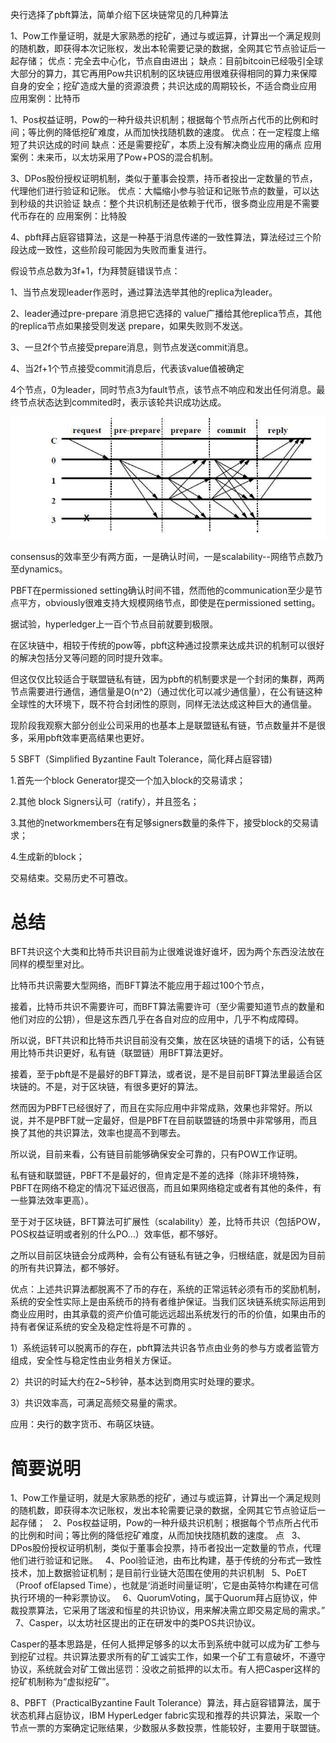央行选择了pbft算法，简单介绍下区块链常见的几种算法

1、Pow工作量证明，就是大家熟悉的挖矿，通过与或运算，计算出一个满足规则的随机数，即获得本次记账权，发出本轮需要记录的数据，全网其它节点验证后一起存储； 优点：完全去中心化，节点自由进出； 缺点：目前bitcoin已经吸引全球大部分的算力，其它再用Pow共识机制的区块链应用很难获得相同的算力来保障自身的安全；挖矿造成大量的资源浪费；共识达成的周期较长，不适合商业应用
应用案例：比特币

1、Pos权益证明，Pow的一种升级共识机制；根据每个节点所占代币的比例和时间；等比例的降低挖矿难度，从而加快找随机数的速度。 优点：在一定程度上缩短了共识达成的时间 缺点：还是需要挖矿，本质上没有解决商业应用的痛点
应用案例：未来币，以太坊采用了Pow+POS的混合机制。

3、DPos股份授权证明机制，类似于董事会投票，持币者投出一定数量的节点，代理他们进行验证和记账。 优点：大幅缩小参与验证和记账节点的数量，可以达到秒级的共识验证 缺点：整个共识机制还是依赖于代币，很多商业应用是不需要代币存在的
应用案例：比特股

4、pbft拜占庭容错算法，这是一种基于消息传递的一致性算法，算法经过三个阶段达成一致性，这些阶段可能因为失败而重复进行。

假设节点总数为3f+1，f为拜赞庭错误节点：

1、当节点发现leader作恶时，通过算法选举其他的replica为leader。

2、leader通过pre-prepare 消息把它选择的 value广播给其他replica节点，其他的replica节点如果接受则发送 prepare，如果失败则不发送。

3、一旦2f个节点接受prepare消息，则节点发送commit消息。

4、当2f+1个节点接受commit消息后，代表该value值被确定

4个节点，0为leader，同时节点3为fault节点，该节点不响应和发出任何消息。最终节点状态达到commited时，表示该轮共识成功达成。

![1](../picture/pbft.jpg)

consensus的效率至少有两方面，一是确认时间，一是scalability--网络节点数乃至dynamics。

PBFT在permissioned setting确认时间不错，然而他的communication至少是节点平方，obviously很难支持大规模网络节点，即使是在permissioned setting。

据试验，hyperledger上一百个节点目前就要到极限。

在区块链中，相较于传统的pow等，pbft这种通过投票来达成共识的机制可以很好的解决包括分叉等问题的同时提升效率。

但这仅仅比较适合于联盟链私有链，因为pbft的机制要求是一个封闭的集群，两两节点需要进行通信，通信量是O(n^2)（通过优化可以减少通信量），在公有链这种全球性的大环境下，既不符合封闭性的原则，同样无法达成这种巨大的通信量。

现阶段我观察大部分创业公司采用的也基本上是联盟链私有链，节点数量并不是很多，采用pbft效率更高结果也更好。


5 SBFT（Simplified Byzantine Fault Tolerance，简化拜占庭容错)

1.首先一个block Generator提交一个加入block的交易请求；

2.其他 block Signers认可（ratify），并且签名；

3.其他的networkmembers在有足够signers数量的条件下，接受block的交易请求；

4.生成新的block；

交易结束。交易历史不可篡改。

# 总结

BFT共识这个大类和比特币共识目前为止很难说谁好谁坏，因为两个东西没法放在同样的模型里对比。

比特币共识需要大型网络，而BFT算法不能应用于超过100个节点，

接着，比特币共识不需要许可，而BFT算法需要许可（至少需要知道节点的数量和他们对应的公钥），但是这东西几乎在各自对应的应用中，几乎不构成障碍。

所以说，BFT共识和比特币共识目前没有交集，放在区块链的语境下的话，公有链用比特币共识更好，私有链（联盟链）用BFT算法更好。

接着，至于pbft是不是最好的BFT算法，或者说，是不是目前BFT算法里最适合区块链的。不是，对于区块链，有很多更好的算法。

然而因为PBFT已经很好了，而且在实际应用中非常成熟，效果也非常好。所以说，并不是PBFT就一定最好，但是PBFT在目前联盟链的场景中非常够用，而且换了其他的共识算法，效率也提高不到哪去。

所以说，目前来看，公有链目前能够确保安全可靠的，只有POW工作证明。

私有链和联盟链，PBFT不是最好的，但肯定是不差的选择（除非环境特殊，PBFT在网络不稳定的情况下延迟很高，而且如果网络稳定或者有其他的条件，有一些算法效率更高）。

至于对于区块链，BFT算法可扩展性（scalability）差，比特币共识（包括POW，POS权益证明或者别的什么PO…）效率低，都不够好。

之所以目前区块链会分成两种，会有公有链私有链之争，归根结底，就是因为目前的所有共识算法，都不够好。

优点：上述共识算法都脱离不了币的存在，系统的正常运转必须有币的奖励机制，系统的安全性实际上是由系统币的持有者维护保证。当我们区块链系统实际运用到商业应用时，由其承载的资产价值可能远远超出系统发行的币的价值，如果由币的持有者保证系统的安全及稳定性将是不可靠的 。

1）系统运转可以脱离币的存在，pbft算法共识各节点由业务的参与方或者监管方组成，安全性与稳定性由业务相关方保证。

2）共识的时延大约在2~5秒钟，基本达到商用实时处理的要求。

3）共识效率高，可满足高频交易量的需求。

应用：央行的数字货币、布萌区块链。

# 简要说明 

1、Pow工作量证明，就是大家熟悉的挖矿，通过与或运算，计算出一个满足规则的随机数，即获得本次记账权，发出本轮需要记录的数据，全网其它节点验证后一起存储；
 
2、Pos权益证明，Pow的一种升级共识机制；根据每个节点所占代币的比例和时间；等比例的降低挖矿难度，从而加快找随机数的速度。
点
 
3、DPos股份授权证明机制，类似于董事会投票，持币者投出一定数量的节点，代理他们进行验证和记账。
 
4、Pool验证池，由布比构建，基于传统的分布式一致性技术，加上数据验证机制；是目前行业链大范围在使用的共识机制
 
5、PoET（Proof ofElapsed Time），也就是‘消逝时间量证明’，它是由英特尔构建在可信执行环境的一种彩票协议。
 
6、QuorumVoting，属于Quorum拜占庭协议，仲裁投票算法，它采用了瑞波和恒星的共识协议，用来解决需立即交易定局的需求。”
 
7、Casper，以太坊社区提出的正在研发中的类POS共识协议。

Casper的基本思路是，任何人抵押足够多的以太币到系统中就可以成为矿工参与到挖矿过程。共识算法要求所有的矿工诚实工作，如果一个矿工有意破坏，不遵守协议，系统就会对矿工做出惩罚：没收之前抵押的以太币。有人把Casper这样的挖矿机制称为“虚拟挖矿”。

8、PBFT（PracticalByzantine Fault Tolerance）算法，拜占庭容错算法，属于状态机拜占庭协议，IBM HyperLedger fabric实现和推荐的共识算法，采取一个节点一票的方案确定记账结果，少数服从多数投票，性能较好，主要用于联盟链。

Task: Find the string "即获得本次记账权" in the listing and copy every line in which it occurs.

Solved problem:
1、Pow工作量证明，就是大家熟悉的挖矿，通过与或运算，计算出一个满足规则的随机数，即获得本次记账权，发出本轮需要记录的数据，全网其它节点验证后一起存储； 优点：完全去中心化，节点自由进出； 缺点：目前bitcoin已经吸引全球大部分的算力，其它再用Pow共识机制的区块链应用很难获得相同的算力来保障自身的安全；挖矿造成大量的资源浪费；共识达成的周期较长，不适合商业应用
1、Pow工作量证明，就是大家熟悉的挖矿，通过与或运算，计算出一个满足规则的随机数，即获得本次记账权，发出本轮需要记录的数据，全网其它节点验证后一起存储；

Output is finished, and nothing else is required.